2 releases
| 0.1.1 | Dec 31, 2025 |
|---|---|
| 0.1.0 | Dec 31, 2025 |
#1138 in Machine learning
Used in 4 crates
(via xdl-stdlib)
335KB
8K
SLoC
XDL AMP (Accelerated Math Processing)
Multi-backend GPU and ML acceleration for XDL with comprehensive platform support.
Overview
XDL AMP provides a unified interface for GPU/ML operations with 11 acceleration backends:
Apple Platforms (macOS, iOS)
- ✅ Metal Performance Shaders (MPS) - Optimized operations (default)

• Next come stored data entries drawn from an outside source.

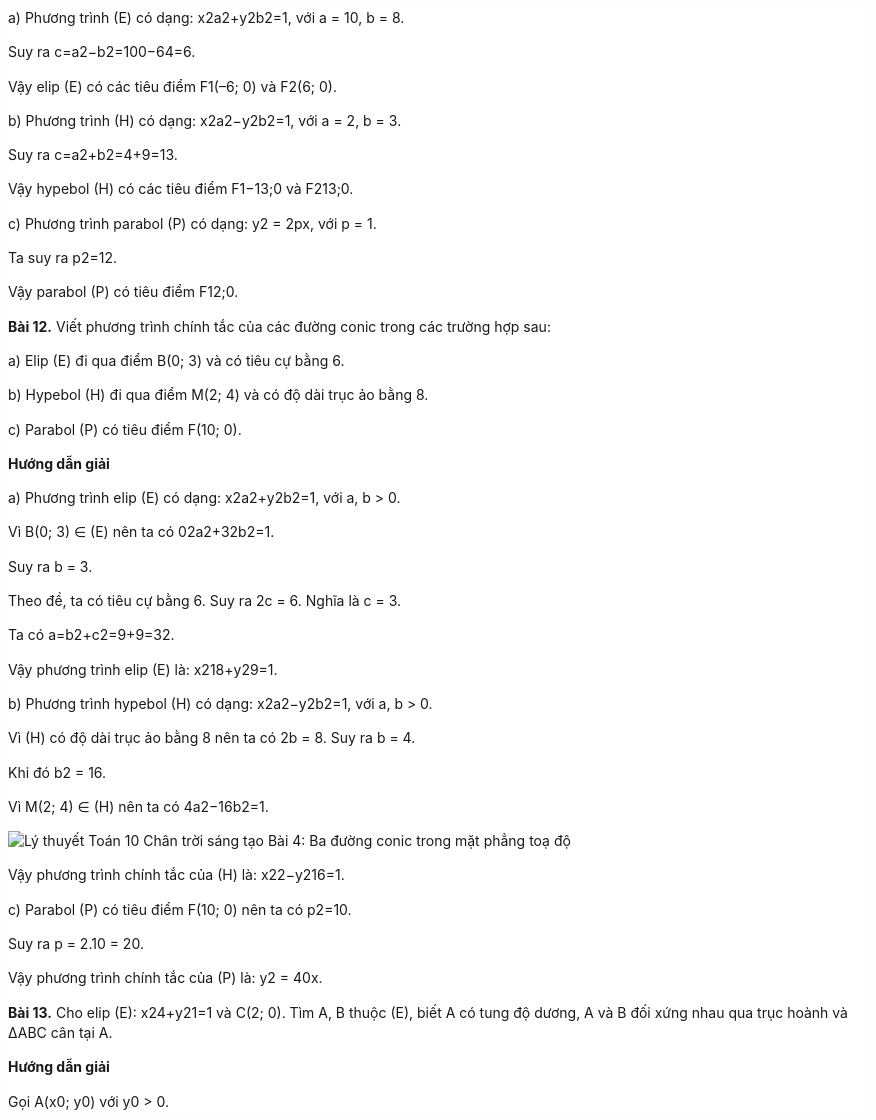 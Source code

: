 a) Phương trình (E) có dạng: x2a2+y2b2=1, với a = 10, b = 8.

Suy ra c=a2−b2=100−64=6.

Vậy elip (E) có các tiêu điểm F1(–6; 0) và F2(6; 0).

b) Phương trình (H) có dạng: x2a2−y2b2=1, với a = 2, b = 3.

Suy ra c=a2+b2=4+9=13.

Vậy hypebol (H) có các tiêu điểm F1−13;0 và F213;0.

c) Phương trình parabol (P) có dạng: y2 = 2px, với p = 1.

Ta suy ra p2=12.

Vậy parabol (P) có tiêu điểm F12;0.

**Bài 12.** Viết phương trình chính tắc của các đường conic trong các trường hợp sau:

a) Elip (E) đi qua điểm B(0; 3) và có tiêu cự bằng 6.

b) Hypebol (H) đi qua điểm M(2; 4) và có độ dài trục ảo bằng 8.

c) Parabol (P) có tiêu điểm F(10; 0).

**Hướng dẫn giải**

a) Phương trình elip (E) có dạng: x2a2+y2b2=1, với a, b > 0.

Vì B(0; 3) ∈ (E) nên ta có 02a2+32b2=1.

Suy ra b = 3.

Theo đề, ta có tiêu cự bằng 6. Suy ra 2c = 6. Nghĩa là c = 3.

Ta có a=b2+c2=9+9=32.

Vậy phương trình elip (E) là: x218+y29=1.

b) Phương trình hypebol (H) có dạng: x2a2−y2b2=1, với a, b > 0.

Vì (H) có độ dài trục ảo bằng 8 nên ta có 2b = 8. Suy ra b = 4.

Khi đó b2 = 16.

Vì M(2; 4) ∈ (H) nên ta có 4a2−16b2=1.

![Lý thuyết Toán 10 Chân trời sáng tạo Bài 4: Ba đường conic trong mặt phẳng toạ độ](https://vietjack.com/toan-10-ct/images/ly-thuyet-bai-4-ba-duong-conic-trong-mat-phang-toa-do-159579.PNG)

Vậy phương trình chính tắc của (H) là: x22−y216=1.

c) Parabol (P) có tiêu điểm F(10; 0) nên ta có p2=10. 

Suy ra p = 2.10 = 20.

Vậy phương trình chính tắc của (P) là: y2 = 40x.

**Bài 13.** Cho elip (E): x24+y21=1 và C(2; 0). Tìm A, B thuộc (E), biết A có tung độ dương, A và B đối xứng nhau qua trục hoành và ∆ABC cân tại A.

**Hướng dẫn giải**

Gọi A(x0; y0) với y0 > 0.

- ✅ Metal - Low-level GPU compute
- ✅ CoreML - Apple Neural Engine acceleration
NVIDIA Platforms
- ✅ cuDNN - Deep learning acceleration
- ✅ CUDA - GPU compute
AMD Platforms
- ✅ ROCm - GPU acceleration for AMD GPUs
Windows
- ✅ DirectML - ML acceleration on DirectX
- ✅ DirectX 12 - GPU compute shaders
Cross-Platform
- ✅ Vulkan - Modern cross-platform GPU compute
- ✅ ONNX Runtime - ML model inference
- ✅ OpenCL - Universal GPU fallback
Architecture
┌─────────────────────────────────────┐
│ XDL Applications │
└─────────────────────────────────────┘
│
▼
┌─────────────────────────────────────┐
│ GpuContext │
│ (Automatic backend selection) │
└─────────────────────────────────────┘
│
▼
┌─────────────────────────────────────┐
│ GpuDevice Trait │
│ (Unified GPU operations API) │
└─────────────────────────────────────┘
│
┌────────────┼────────────┬────────────┐
▼ ▼ ▼ ▼
┌────────┐ ┌─────────┐ ┌─────────┐ ┌─────────┐
│ Metal │ │ CUDA │ │ Vulkan │ │ OpenCL │
│ (macOS)│ │(Linux/W)│ │ (cross) │ │ (fallbk)│
└────────┘ └─────────┘ └─────────┘ └─────────┘
Features
Implemented (Metal backend)
- ✅ Element-wise operations: add, mul, sub, div
- ✅ Mathematical functions: sin, cos, exp, log, sqrt
- ✅ Metal compute shaders
- ✅ Automatic buffer management
- ✅ Platform detection
Planned
- ⏳ Matrix multiplication (GEMM)
- ⏳ Reduction operations (sum, max, min)
- ⏳ CUDA backend implementation
- ⏳ OpenCL backend implementation
- ⏳ DirectX 12 backend implementation
- ⏳ Vulkan optimization (device-local buffers, async compute)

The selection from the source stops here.